**What you are asked to do:** Reproduce, exactly and in full, only the lines below from the one containing "Practice Exams (CLF-C02)" through the one containing "Assistant User documentation".

(Dataset entries)
------------------------------------------------

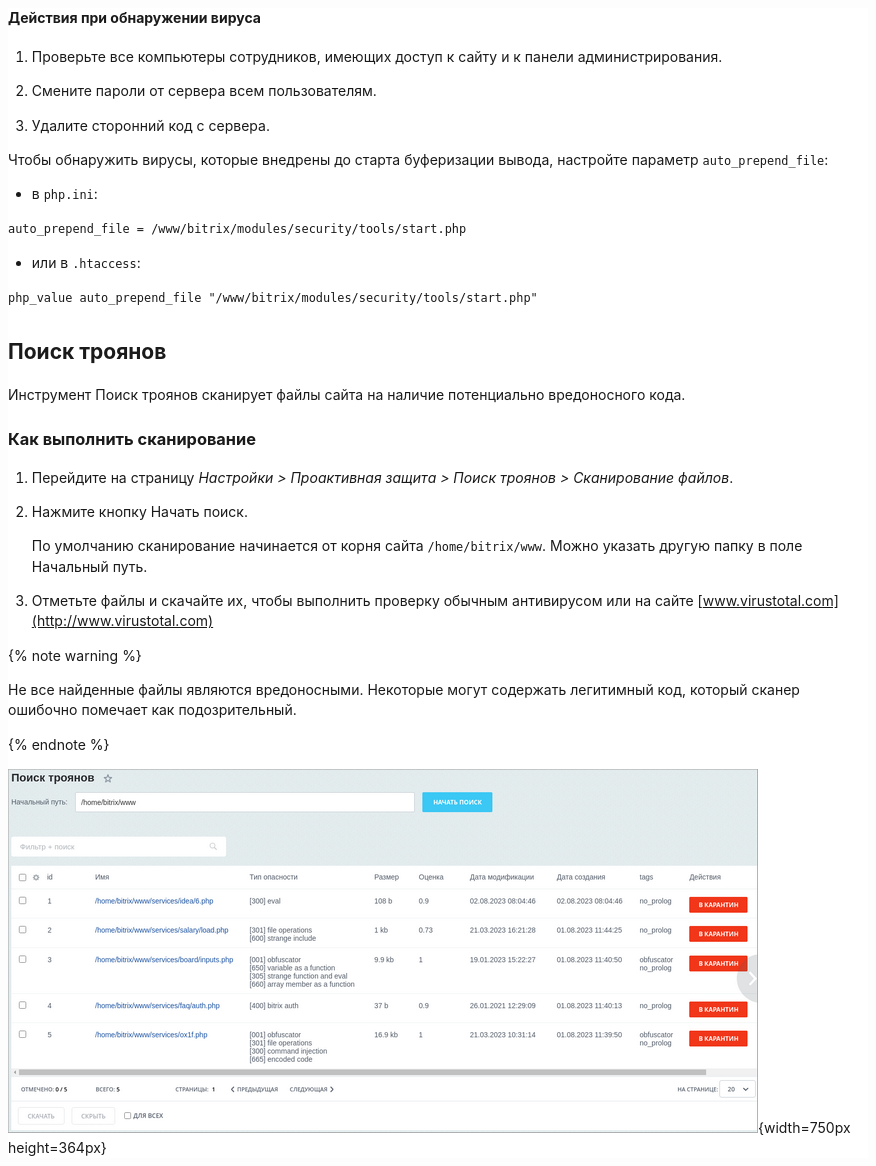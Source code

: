 #### Действия при обнаружении вируса

1. Проверьте все компьютеры сотрудников, имеющих доступ к сайту и к панели администрирования.

2. Смените пароли от сервера всем пользователям.

3. Удалите сторонний код с сервера.

Чтобы обнаружить вирусы, которые внедрены до старта буферизации вывода, настройте параметр `auto_prepend_file`:

-  в `php.ini`:

```
auto_prepend_file = /www/bitrix/modules/security/tools/start.php
```

-  или в `.htaccess`:

```
php_value auto_prepend_file "/www/bitrix/modules/security/tools/start.php"
```

## Поиск троянов

Инструмент Поиск троянов сканирует файлы сайта на наличие потенциально вредоносного кода.

### Как выполнить сканирование

1. Перейдите на страницу *Настройки > Проактивная защита > Поиск троянов > Сканирование файлов*.

2. Нажмите кнопку Начать поиск.

   По умолчанию сканирование начинается от корня сайта `/home/bitrix/www`. Можно указать другую папку в поле Начальный путь.

3. Отметьте файлы и скачайте их, чтобы выполнить проверку обычным антивирусом или на сайте [www.virustotal.com](http://www.virustotal.com)

{% note warning %}
 

Не все найденные файлы являются вредоносными. Некоторые могут содержать легитимный код, который сканер ошибочно помечает как подозрительный.


{% endnote %}

![](./proaktivnaya-zaschita-39-2.png){width=750px height=364px}
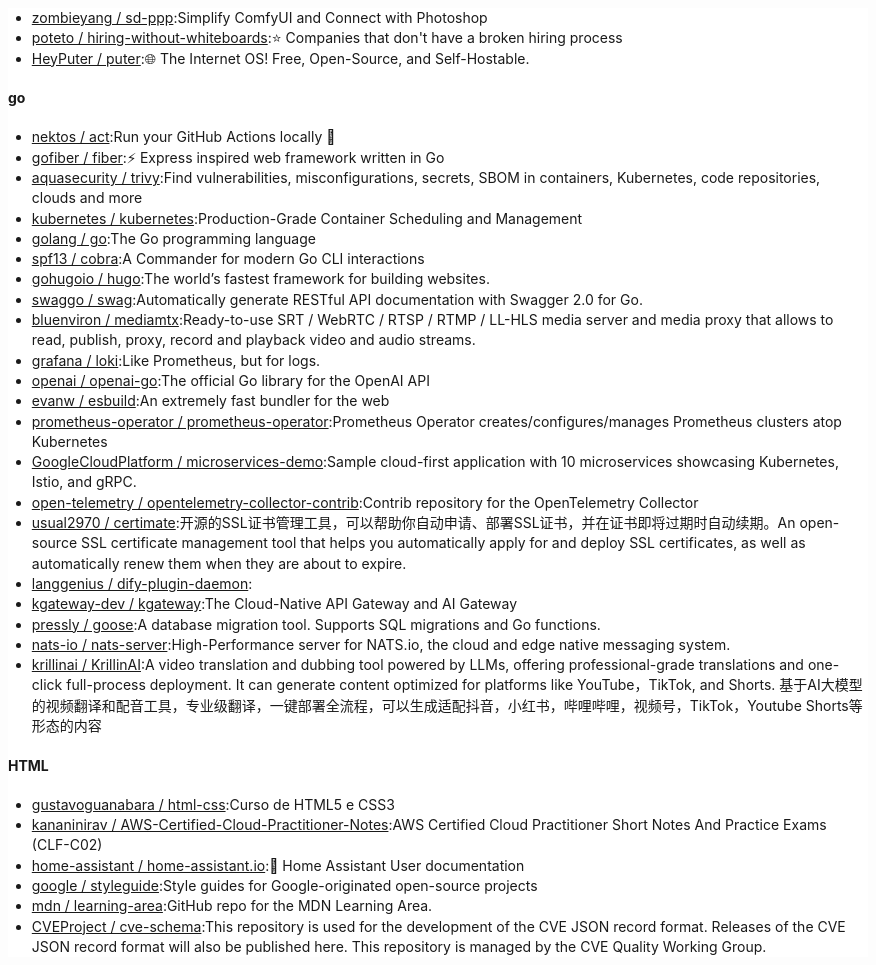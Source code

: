 * [zombieyang / sd-ppp](https://github.com/zombieyang/sd-ppp):Simplify ComfyUI and Connect with Photoshop
* [poteto / hiring-without-whiteboards](https://github.com/poteto/hiring-without-whiteboards):⭐️ Companies that don't have a broken hiring process
* [HeyPuter / puter](https://github.com/HeyPuter/puter):🌐 The Internet OS! Free, Open-Source, and Self-Hostable.

#### go
* [nektos / act](https://github.com/nektos/act):Run your GitHub Actions locally 🚀
* [gofiber / fiber](https://github.com/gofiber/fiber):⚡️ Express inspired web framework written in Go
* [aquasecurity / trivy](https://github.com/aquasecurity/trivy):Find vulnerabilities, misconfigurations, secrets, SBOM in containers, Kubernetes, code repositories, clouds and more
* [kubernetes / kubernetes](https://github.com/kubernetes/kubernetes):Production-Grade Container Scheduling and Management
* [golang / go](https://github.com/golang/go):The Go programming language
* [spf13 / cobra](https://github.com/spf13/cobra):A Commander for modern Go CLI interactions
* [gohugoio / hugo](https://github.com/gohugoio/hugo):The world’s fastest framework for building websites.
* [swaggo / swag](https://github.com/swaggo/swag):Automatically generate RESTful API documentation with Swagger 2.0 for Go.
* [bluenviron / mediamtx](https://github.com/bluenviron/mediamtx):Ready-to-use SRT / WebRTC / RTSP / RTMP / LL-HLS media server and media proxy that allows to read, publish, proxy, record and playback video and audio streams.
* [grafana / loki](https://github.com/grafana/loki):Like Prometheus, but for logs.
* [openai / openai-go](https://github.com/openai/openai-go):The official Go library for the OpenAI API
* [evanw / esbuild](https://github.com/evanw/esbuild):An extremely fast bundler for the web
* [prometheus-operator / prometheus-operator](https://github.com/prometheus-operator/prometheus-operator):Prometheus Operator creates/configures/manages Prometheus clusters atop Kubernetes
* [GoogleCloudPlatform / microservices-demo](https://github.com/GoogleCloudPlatform/microservices-demo):Sample cloud-first application with 10 microservices showcasing Kubernetes, Istio, and gRPC.
* [open-telemetry / opentelemetry-collector-contrib](https://github.com/open-telemetry/opentelemetry-collector-contrib):Contrib repository for the OpenTelemetry Collector
* [usual2970 / certimate](https://github.com/usual2970/certimate):开源的SSL证书管理工具，可以帮助你自动申请、部署SSL证书，并在证书即将过期时自动续期。An open-source SSL certificate management tool that helps you automatically apply for and deploy SSL certificates, as well as automatically renew them when they are about to expire.
* [langgenius / dify-plugin-daemon](https://github.com/langgenius/dify-plugin-daemon):
* [kgateway-dev / kgateway](https://github.com/kgateway-dev/kgateway):The Cloud-Native API Gateway and AI Gateway
* [pressly / goose](https://github.com/pressly/goose):A database migration tool. Supports SQL migrations and Go functions.
* [nats-io / nats-server](https://github.com/nats-io/nats-server):High-Performance server for NATS.io, the cloud and edge native messaging system.
* [krillinai / KrillinAI](https://github.com/krillinai/KrillinAI):A video translation and dubbing tool powered by LLMs, offering professional-grade translations and one-click full-process deployment. It can generate content optimized for platforms like YouTube，TikTok, and Shorts. 基于AI大模型的视频翻译和配音工具，专业级翻译，一键部署全流程，可以生成适配抖音，小红书，哔哩哔哩，视频号，TikTok，Youtube Shorts等形态的内容

#### HTML
* [gustavoguanabara / html-css](https://github.com/gustavoguanabara/html-css):Curso de HTML5 e CSS3
* [kananinirav / AWS-Certified-Cloud-Practitioner-Notes](https://github.com/kananinirav/AWS-Certified-Cloud-Practitioner-Notes):AWS Certified Cloud Practitioner Short Notes And Practice Exams (CLF-C02)
* [home-assistant / home-assistant.io](https://github.com/home-assistant/home-assistant.io):📘 Home Assistant User documentation
* [google / styleguide](https://github.com/google/styleguide):Style guides for Google-originated open-source projects
* [mdn / learning-area](https://github.com/mdn/learning-area):GitHub repo for the MDN Learning Area.
* [CVEProject / cve-schema](https://github.com/CVEProject/cve-schema):This repository is used for the development of the CVE JSON record format. Releases of the CVE JSON record format will also be published here. This repository is managed by the CVE Quality Working Group.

------------------------------------------------

**Result for this exercise:**
* [kananinirav / AWS-Certified-Cloud-Practitioner-Notes](https://github.com/kananinirav/AWS-Certified-Cloud-Practitioner-Notes):AWS Certified Cloud Practitioner Short Notes And Practice Exams (CLF-C02)
* [home-assistant / home-assistant.io](https://github.com/home-assistant/home-assistant.io):📘 Home Assistant User documentation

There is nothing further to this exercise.